The longest tunnel on the line through the Alban Hills is 6725 m long. The minimum radius of curves is 5450 m and the centres of the running lines are 5 m apart. The maximum gradient of the line is 21 per thousand.

Between 2004 and 2005, a series of tests was carried out prior to the line being opened for commercial operations, to obtain approval for the line to be regularly operated at up to 300 km/h. During these tests, an ETR 500 train achieved a speed of 347 km/h, such speeds having been made possible by the line's 25 kV AC railway electrification system (rather than the traditional Italian use of 3 kV DC), and the adoption of new signaling, control and train protection system provided by the European Rail Traffic Management System/European Train Control System (ETCS). It was the first railway line in Italy to be electrified at 25 kV AC at 50 Hz and the first in the world to use ETCS Level 2 in normal rail operations.

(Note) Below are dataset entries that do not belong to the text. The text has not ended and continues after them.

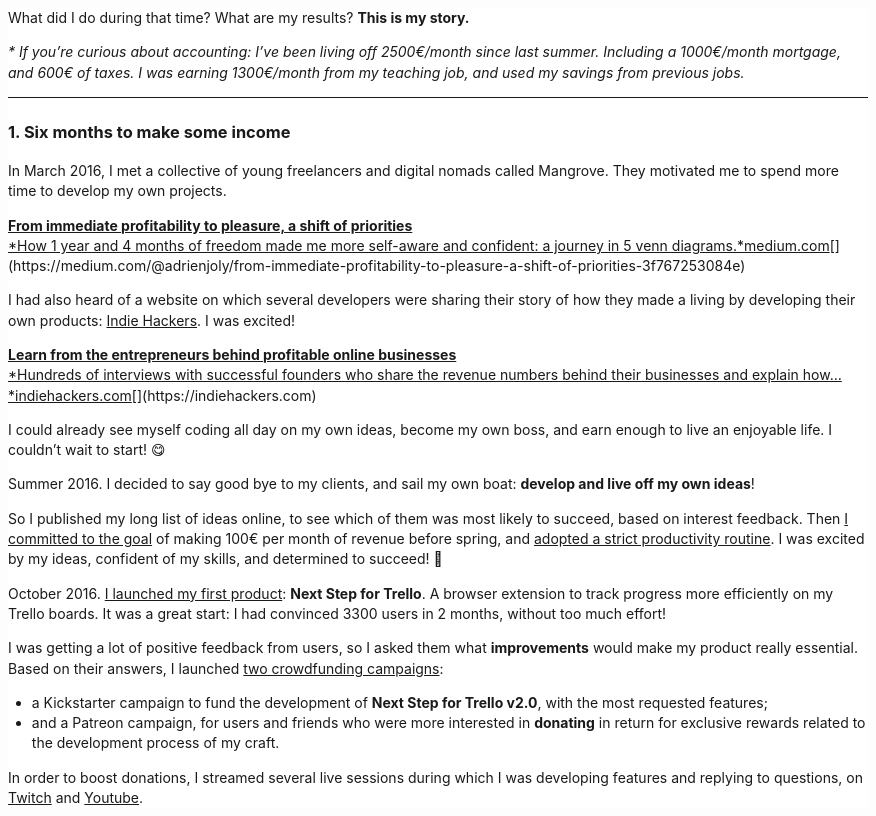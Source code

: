 What did I do during that time? What are my results? **This is my story.**

*\* If you’re curious about accounting: I’ve been living off 2500€/month since last summer. Including a 1000€/month mortgage, and 600€ of taxes. I was earning 1300€/month from my teaching job, and used my savings from previous jobs.*

* * *

### 1\. Six months to make some income

In March 2016, I met a collective of young freelancers and digital nomads called Mangrove. They motivated me to spend more time to develop my own projects.

[**From immediate profitability to pleasure, a shift of priorities**  
*How 1 year and 4 months of freedom made me more self-aware and confident: a journey in 5 venn diagrams.*medium.com](https://medium.com/@adrienjoly/from-immediate-profitability-to-pleasure-a-shift-of-priorities-3f767253084e "https://medium.com/@adrienjoly/from-immediate-profitability-to-pleasure-a-shift-of-priorities-3f767253084e")[](https://medium.com/@adrienjoly/from-immediate-profitability-to-pleasure-a-shift-of-priorities-3f767253084e)

I had also heard of a website on which several developers were sharing their story of how they made a living by developing their own products: [Indie Hackers](https://indiehackers.com). I was excited!

[**Learn from the entrepreneurs behind profitable online businesses**  
*Hundreds of interviews with successful founders who share the revenue numbers behind their businesses and explain how…*indiehackers.com](https://indiehackers.com "https://indiehackers.com")[](https://indiehackers.com)

I could already see myself coding all day on my own ideas, become my own boss, and earn enough to live an enjoyable life. I couldn’t wait to start! 😋

Summer 2016. I decided to say good bye to my clients, and sail my own boat: **develop and live off my own ideas**!

So I published my long list of ideas online, to see which of them was most likely to succeed, based on interest feedback. Then [I committed to the goal](https://medium.com/@adrienjoly/getting-paid-directly-by-users-to-craft-software-for-them-1a8ef5e1a73) of making 100€ per month of revenue before spring, and [adopted a strict productivity routine](https://byrslf.co/work-on-12-projects-without-burning-out-f5bec50dafdb). I was excited by my ideas, confident of my skills, and determined to succeed! 💪

October 2016. [I launched my first product](https://medium.com/pitchcard/from-95-ideas-to-1-winning-product-a84ddd54df49): **Next Step for Trello**. A browser extension to track progress more efficiently on my Trello boards. It was a great start: I had convinced 3300 users in 2 months, without too much effort!

I was getting a lot of positive feedback from users, so I asked them what **improvements** would make my product really essential. Based on their answers, I launched [two crowdfunding campaigns](https://medium.com/@adrienjoly/will-you-be-my-patron-ad89111f316a):

*   a Kickstarter campaign to fund the development of **Next Step for Trello v2.0**, with the most requested features;
*   and a Patreon campaign, for users and friends who were more interested in **donating** in return for exclusive rewards related to the development process of my craft.

In order to boost donations, I streamed several live sessions during which I was developing features and replying to questions, on [Twitch](https://www.twitch.tv/adrienjoly) and [Youtube](https://www.youtube.com/watch?v=hjPady24Mws&list=PLmzn1C-VN6G7FLdUJM3G82cG-Q69xJ2AY).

===Opening and post-opening developments===
The first 193 km of the line was brought into service on 19 December 2005. The new line begins near Roma Prenestina station (4.5 km from Roma Termini) and ends at Gricignano di Aversa, where a connecting line leads to the Rome-Naples via Formia line, which is used for the last 25 km to reach Napoli Centrale station. The line features three other interconnections that link with the historical Rome-Naples via Cassino line, near Anagni, Cassino and Caserta. Via its interlinking with other Italian high speed lines, the Rome-Naples line has facilitated a competitive railway connection between Naples and Milan along which the railway has reportedly gained market share in contrast to road and air travel.

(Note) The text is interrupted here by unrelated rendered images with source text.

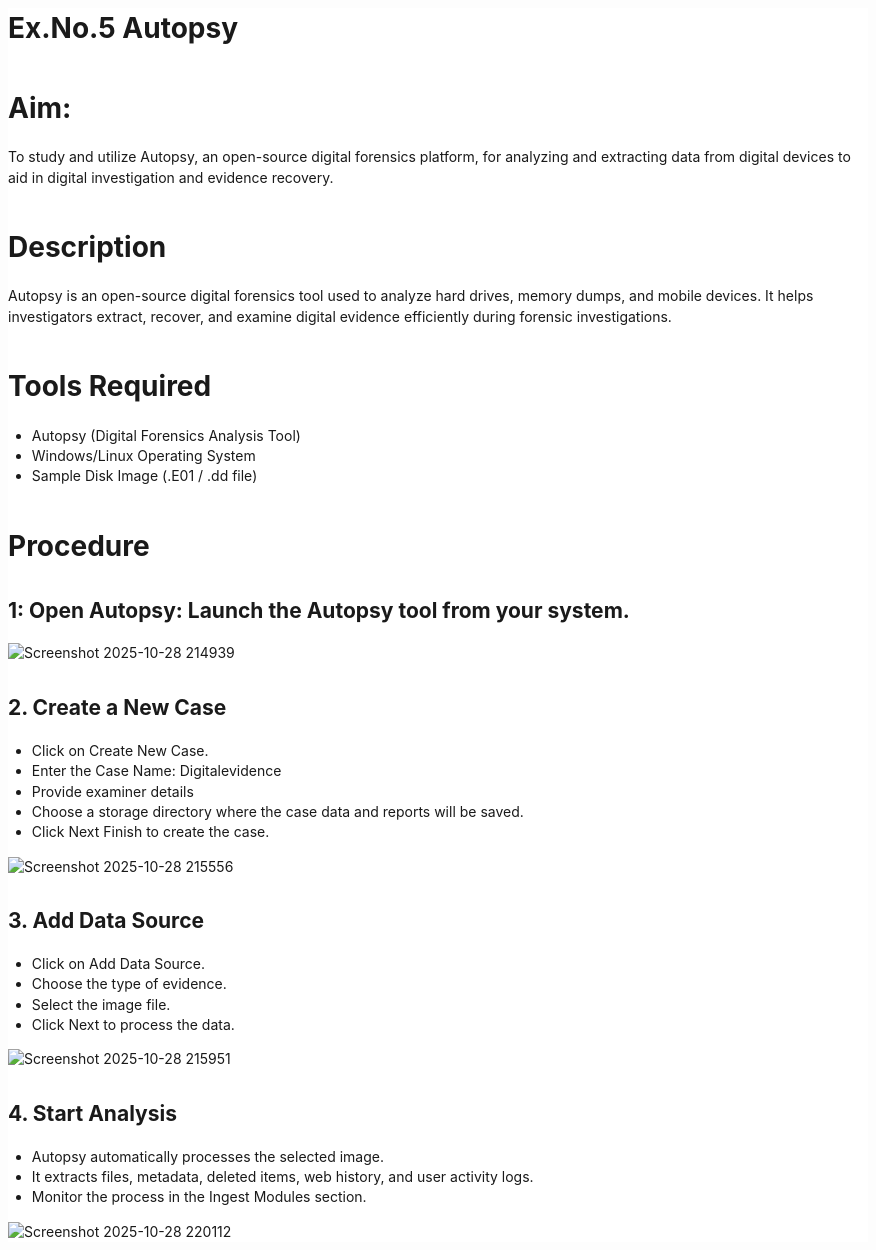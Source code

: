 # Ex.No.5 Autopsy
# Aim: 
To study and utilize Autopsy, an open-source digital forensics platform, for analyzing and extracting data from digital devices to aid in digital investigation and evidence recovery.
# Description
Autopsy is an open-source digital forensics tool used to analyze hard drives, memory dumps, and mobile devices. It helps investigators extract, recover, and examine digital evidence efficiently during forensic investigations.
# Tools Required
- Autopsy (Digital Forensics Analysis Tool)  
- Windows/Linux Operating System  
- Sample Disk Image (.E01 / .dd file)  
# Procedure 
## 1: Open Autopsy: Launch the Autopsy tool from your system.

<img width="1919" height="1079" alt="Screenshot 2025-10-28 214939" src="https://github.com/user-attachments/assets/a9d8a0ef-2191-409f-a949-049e0e31a60a" />


## 2. Create a New Case  
   - Click on Create New Case.  
   - Enter the Case Name: Digitalevidence 
   - Provide examiner details 
   - Choose a storage directory where the case data and reports will be saved.  
   - Click Next  Finish to create the case.
<img width="1919" height="1079" alt="Screenshot 2025-10-28 215556" src="https://github.com/user-attachments/assets/04527410-835e-42a4-be73-0daa78c67a4c" />

## 3. Add Data Source  
   - Click on Add Data Source.  
   - Choose the type of evidence. 
   - Select the image file.  
   - Click Next to process the data.
<img width="1914" height="1079" alt="Screenshot 2025-10-28 215951" src="https://github.com/user-attachments/assets/fbf64b71-32d7-43e8-9037-eee4883b2a7b" />  

## 4. Start Analysis
   - Autopsy automatically processes the selected image.  
   - It extracts files, metadata, deleted items, web history, and user activity logs.  
   - Monitor the process in the Ingest Modules section.
<img width="1919" height="1079" alt="Screenshot 2025-10-28 220112" src="https://github.com/user-attachments/assets/1f1fcabf-53bf-4df3-8ba7-537e282076a9" />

On 13 December 2009, work was completed on the last 18 km line of the line between Gricignano and Napoli Centrale. This includes the Napoli Afragola station, which was originally due to be open in 2009 when the construction contract was first awarded, but construction had to be temporarily put on hold while the work was retendered. Thus, construction was delayed on several occasions and did not get fully underway until 2015. It was opened on 6 June 2017, with regular traffic for passengers starting from 11 June 2017.

Since opening, the Afragola Station has been typically served by 36 high-speed trains running upon the line, carrying a projected 10,000 passengers, each day; 18 of these being Frecciarossas operated by the state rail company Trenitalia while the other 18 trains are Italos by the privately owned open access company Nuovo Trasporto Viaggiatori (NTV). A new interchange with the railway shall be formed at Afragola station following the reconstruction of the Circumvesuviana line, which had been reportedly scheduled for completion in 2022.

The Naples–Salerno high-speed railway (also known as the Linea a Monte del Vesuvio—"line up Mount Vesuvius") was completed in June 2008 to allow high-speed trains to and from Salerno and the south to bypass Napoli Centrale station. The length of the high-speed section is about 205 km. The connecting line to Gricignano di Aversa is now not used for normal operations.